Regierungsfeindliche Demonstranten hatten die Registrierung von Kandidaten in 28 der 375 Wahlkreise mit Gewalt verhindert und am Abstimmungstag Wähler in vielen Bezirken mit Blockaden von der Stimmabgabe abgehalten. Das Gericht beauftragte Regierung und Wahlkommission, nun einen neuen Termin zu vereinbaren.

In der im November ausgebrochenen politischen Krise ist das Urteil ein Teilsieg der Demonstranten. Sie und ihr Anführer, der frühere Vize-Regierungschef Suthep Thaugsuban, wollten die Wahlen verhindern.

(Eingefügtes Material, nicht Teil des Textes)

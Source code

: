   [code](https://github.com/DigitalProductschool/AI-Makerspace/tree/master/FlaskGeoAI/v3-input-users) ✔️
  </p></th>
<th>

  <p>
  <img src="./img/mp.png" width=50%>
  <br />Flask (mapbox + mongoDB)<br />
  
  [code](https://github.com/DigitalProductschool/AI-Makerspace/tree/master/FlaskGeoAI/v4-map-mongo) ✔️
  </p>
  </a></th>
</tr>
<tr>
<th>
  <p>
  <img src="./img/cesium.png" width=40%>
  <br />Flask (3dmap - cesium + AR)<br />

Die Demonstranten werfen der Regierung Korruption und Verschleuderung von Staatsgeldern vor. Weil Ministerpräsidentin Yingluck Shinawatra aber vor allem auf dem Land populär ist und nach Umfragen wieder gewinnen würde, wollen sie Wahlen verhindern. Sie verlangen einen ungewählten Übergangsrat, der politische Reformen durchsetzen soll.

Tür offen für Kompromisse

Damit soll der Aufstieg von Politikerfamilien wie den Shinawatras verhindert werden. Die Gegner werfen der Partei zum Beispiel vor, Stimmen zu kaufen.

Feindbild der Demonstranten ist vor allem Yinglucks Bruder Thaksin. Er wurde 2006 gestürzt und entzieht sich im Exil einer zweijährigen Haftstrafe wegen Amtsmissbrauchs. Er bestimmt weiter die Politik, wie Parteimitglieder zugeben.

"Die Entscheidung öffnet die Tür für Kompromisse", sagte der Politikwissenschaftler Panitan Wattanayagorn - aber nur, wenn die Parteien die Chance zu einem Weg aus der Krise ergreifen wollten.

Die Oppositionspartei "Die Demokraten" stand hinter den Protesten und boykottierte die Wahl. Bei der wochenlangen Blockadeaktion mehrerer Kreuzungen in Bangkok waren mehr als zehn Menschen ums Leben gekommen.